Your answer must be the lines from the first record through the line that contains "the server |", copied exactly and without any pictures.

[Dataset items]
——————————

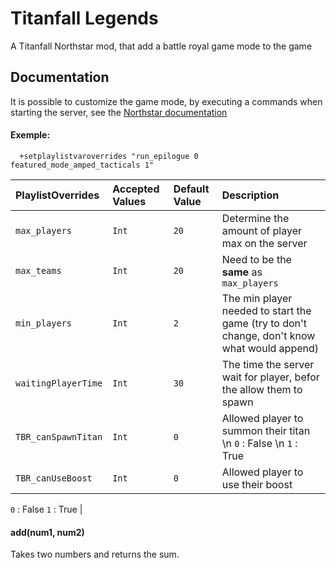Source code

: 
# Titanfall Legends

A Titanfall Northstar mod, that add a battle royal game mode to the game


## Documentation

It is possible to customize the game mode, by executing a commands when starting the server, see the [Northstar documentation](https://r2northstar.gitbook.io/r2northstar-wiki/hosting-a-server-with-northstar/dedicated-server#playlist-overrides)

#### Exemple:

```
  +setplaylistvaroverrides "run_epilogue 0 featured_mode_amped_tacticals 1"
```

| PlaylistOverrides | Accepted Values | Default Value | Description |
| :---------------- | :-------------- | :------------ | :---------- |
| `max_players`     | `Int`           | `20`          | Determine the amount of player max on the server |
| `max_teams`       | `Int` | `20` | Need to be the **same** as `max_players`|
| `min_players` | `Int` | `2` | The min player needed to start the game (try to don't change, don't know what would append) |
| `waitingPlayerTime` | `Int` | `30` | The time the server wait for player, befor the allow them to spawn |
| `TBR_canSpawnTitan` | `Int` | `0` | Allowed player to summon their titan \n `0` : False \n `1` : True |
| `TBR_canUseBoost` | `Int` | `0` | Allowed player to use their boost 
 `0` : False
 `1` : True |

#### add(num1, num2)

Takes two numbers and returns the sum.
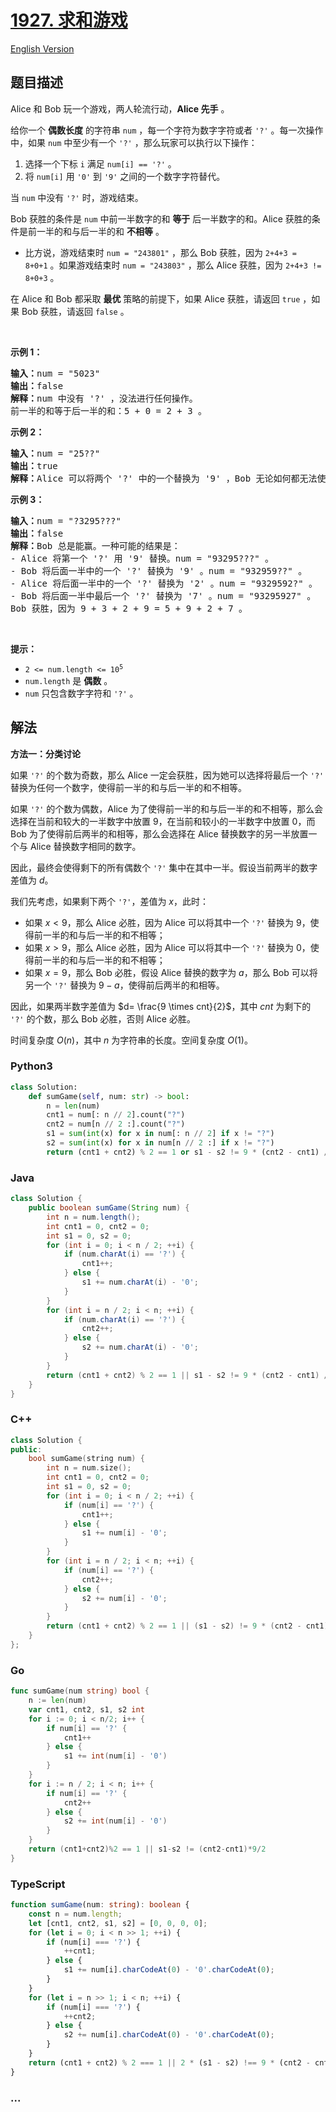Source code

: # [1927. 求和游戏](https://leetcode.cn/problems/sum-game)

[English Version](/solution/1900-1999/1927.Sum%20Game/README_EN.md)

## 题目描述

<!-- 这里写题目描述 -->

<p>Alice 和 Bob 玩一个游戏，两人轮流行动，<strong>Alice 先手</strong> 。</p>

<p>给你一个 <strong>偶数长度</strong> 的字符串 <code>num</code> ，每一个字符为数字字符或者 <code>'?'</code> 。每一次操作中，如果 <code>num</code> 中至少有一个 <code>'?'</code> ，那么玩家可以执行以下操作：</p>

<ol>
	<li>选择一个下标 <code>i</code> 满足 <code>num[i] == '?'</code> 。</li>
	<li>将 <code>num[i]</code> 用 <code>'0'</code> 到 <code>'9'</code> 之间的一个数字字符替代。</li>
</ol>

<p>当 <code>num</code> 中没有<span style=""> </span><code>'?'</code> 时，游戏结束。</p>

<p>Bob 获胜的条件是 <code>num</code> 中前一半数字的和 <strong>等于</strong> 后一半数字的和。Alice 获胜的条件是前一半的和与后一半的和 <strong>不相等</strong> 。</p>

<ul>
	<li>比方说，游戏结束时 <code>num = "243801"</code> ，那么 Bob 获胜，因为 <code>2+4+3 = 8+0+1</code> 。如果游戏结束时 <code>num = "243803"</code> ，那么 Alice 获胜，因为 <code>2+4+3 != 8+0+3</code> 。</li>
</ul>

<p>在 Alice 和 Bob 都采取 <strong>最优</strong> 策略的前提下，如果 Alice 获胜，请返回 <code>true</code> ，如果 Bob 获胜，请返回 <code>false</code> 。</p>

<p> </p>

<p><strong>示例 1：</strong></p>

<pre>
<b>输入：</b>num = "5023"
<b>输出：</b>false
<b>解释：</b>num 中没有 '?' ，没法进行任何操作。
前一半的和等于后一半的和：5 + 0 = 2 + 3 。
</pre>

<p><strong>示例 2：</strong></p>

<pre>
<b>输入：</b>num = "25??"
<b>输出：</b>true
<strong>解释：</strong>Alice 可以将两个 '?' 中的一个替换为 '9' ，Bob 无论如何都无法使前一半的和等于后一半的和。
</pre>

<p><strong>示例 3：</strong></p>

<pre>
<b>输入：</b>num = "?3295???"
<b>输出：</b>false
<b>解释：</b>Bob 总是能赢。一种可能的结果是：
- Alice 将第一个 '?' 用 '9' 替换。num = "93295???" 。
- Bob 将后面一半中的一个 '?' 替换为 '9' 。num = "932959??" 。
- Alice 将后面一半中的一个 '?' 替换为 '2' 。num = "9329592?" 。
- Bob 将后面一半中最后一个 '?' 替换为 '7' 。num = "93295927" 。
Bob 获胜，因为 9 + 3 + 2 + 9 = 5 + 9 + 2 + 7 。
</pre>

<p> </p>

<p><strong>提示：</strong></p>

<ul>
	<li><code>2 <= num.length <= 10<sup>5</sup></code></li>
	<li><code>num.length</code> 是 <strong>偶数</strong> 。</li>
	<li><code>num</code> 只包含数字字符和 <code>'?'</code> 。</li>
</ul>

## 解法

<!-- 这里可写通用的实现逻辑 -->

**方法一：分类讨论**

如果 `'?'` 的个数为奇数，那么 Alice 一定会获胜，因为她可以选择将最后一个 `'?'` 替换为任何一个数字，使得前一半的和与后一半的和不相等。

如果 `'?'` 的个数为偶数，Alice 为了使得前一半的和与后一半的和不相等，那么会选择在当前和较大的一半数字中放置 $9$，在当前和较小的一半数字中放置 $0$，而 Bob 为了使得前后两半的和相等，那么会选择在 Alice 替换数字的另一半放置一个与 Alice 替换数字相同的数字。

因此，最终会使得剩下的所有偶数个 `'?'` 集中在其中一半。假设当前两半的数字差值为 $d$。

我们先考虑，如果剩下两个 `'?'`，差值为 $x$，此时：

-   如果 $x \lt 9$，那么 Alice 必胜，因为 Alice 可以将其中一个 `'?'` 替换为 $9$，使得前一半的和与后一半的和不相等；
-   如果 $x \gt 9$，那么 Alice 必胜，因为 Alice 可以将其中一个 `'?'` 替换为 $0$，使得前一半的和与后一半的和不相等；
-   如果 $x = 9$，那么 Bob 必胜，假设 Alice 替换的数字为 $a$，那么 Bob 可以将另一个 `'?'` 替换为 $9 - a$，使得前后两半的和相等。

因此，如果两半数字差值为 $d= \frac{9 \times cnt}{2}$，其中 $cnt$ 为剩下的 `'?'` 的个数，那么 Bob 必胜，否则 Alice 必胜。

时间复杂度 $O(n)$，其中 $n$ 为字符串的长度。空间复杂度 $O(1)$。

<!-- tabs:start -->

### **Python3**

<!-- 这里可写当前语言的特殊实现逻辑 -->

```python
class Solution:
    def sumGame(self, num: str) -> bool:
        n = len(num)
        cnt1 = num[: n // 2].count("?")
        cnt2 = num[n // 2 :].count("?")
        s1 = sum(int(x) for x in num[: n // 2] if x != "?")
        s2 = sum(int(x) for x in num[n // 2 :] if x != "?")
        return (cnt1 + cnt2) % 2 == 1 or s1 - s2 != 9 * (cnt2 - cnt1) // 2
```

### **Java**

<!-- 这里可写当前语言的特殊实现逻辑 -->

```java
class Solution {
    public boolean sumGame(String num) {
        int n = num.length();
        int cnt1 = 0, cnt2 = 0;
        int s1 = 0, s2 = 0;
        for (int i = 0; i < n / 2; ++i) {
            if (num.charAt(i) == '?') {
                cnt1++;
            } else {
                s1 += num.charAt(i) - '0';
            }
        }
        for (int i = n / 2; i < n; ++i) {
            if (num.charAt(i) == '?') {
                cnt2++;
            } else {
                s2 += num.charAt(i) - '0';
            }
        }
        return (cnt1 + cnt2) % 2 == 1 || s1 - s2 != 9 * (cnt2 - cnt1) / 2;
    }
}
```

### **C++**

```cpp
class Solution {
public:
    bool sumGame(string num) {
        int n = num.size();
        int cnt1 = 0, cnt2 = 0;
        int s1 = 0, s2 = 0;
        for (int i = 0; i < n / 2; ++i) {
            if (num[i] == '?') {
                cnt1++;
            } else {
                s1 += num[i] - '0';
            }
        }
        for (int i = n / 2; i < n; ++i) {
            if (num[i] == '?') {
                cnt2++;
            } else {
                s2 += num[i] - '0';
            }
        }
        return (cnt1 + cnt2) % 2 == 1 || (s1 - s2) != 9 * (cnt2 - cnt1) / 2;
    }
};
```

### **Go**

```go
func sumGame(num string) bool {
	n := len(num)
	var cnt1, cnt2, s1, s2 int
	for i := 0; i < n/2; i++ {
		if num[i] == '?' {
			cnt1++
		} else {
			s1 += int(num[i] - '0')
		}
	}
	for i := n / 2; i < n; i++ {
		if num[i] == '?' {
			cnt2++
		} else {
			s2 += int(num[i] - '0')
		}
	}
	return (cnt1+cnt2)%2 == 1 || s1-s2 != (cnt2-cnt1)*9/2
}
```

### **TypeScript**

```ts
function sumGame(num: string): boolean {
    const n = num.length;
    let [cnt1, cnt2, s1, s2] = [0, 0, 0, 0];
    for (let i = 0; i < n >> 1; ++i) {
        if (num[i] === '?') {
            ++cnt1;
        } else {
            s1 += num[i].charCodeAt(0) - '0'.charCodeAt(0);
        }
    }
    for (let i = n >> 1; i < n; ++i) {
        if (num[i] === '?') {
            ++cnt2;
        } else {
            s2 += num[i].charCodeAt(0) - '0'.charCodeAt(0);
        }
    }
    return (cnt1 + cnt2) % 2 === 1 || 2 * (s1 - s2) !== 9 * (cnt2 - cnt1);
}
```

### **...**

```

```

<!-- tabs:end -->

——————————

• [Finished task]:
Source code

: 
# Titanfall Legends

A Titanfall Northstar mod, that add a battle royal game mode to the game


## Documentation

It is possible to customize the game mode, by executing a commands when starting the server, see the [Northstar documentation](https://r2northstar.gitbook.io/r2northstar-wiki/hosting-a-server-with-northstar/dedicated-server#playlist-overrides)

#### Exemple:

```
  +setplaylistvaroverrides "run_epilogue 0 featured_mode_amped_tacticals 1"
```

| PlaylistOverrides | Accepted Values | Default Value | Description |
| :---------------- | :-------------- | :------------ | :---------- |
| `max_players`     | `Int`           | `20`          | Determine the amount of player max on the server |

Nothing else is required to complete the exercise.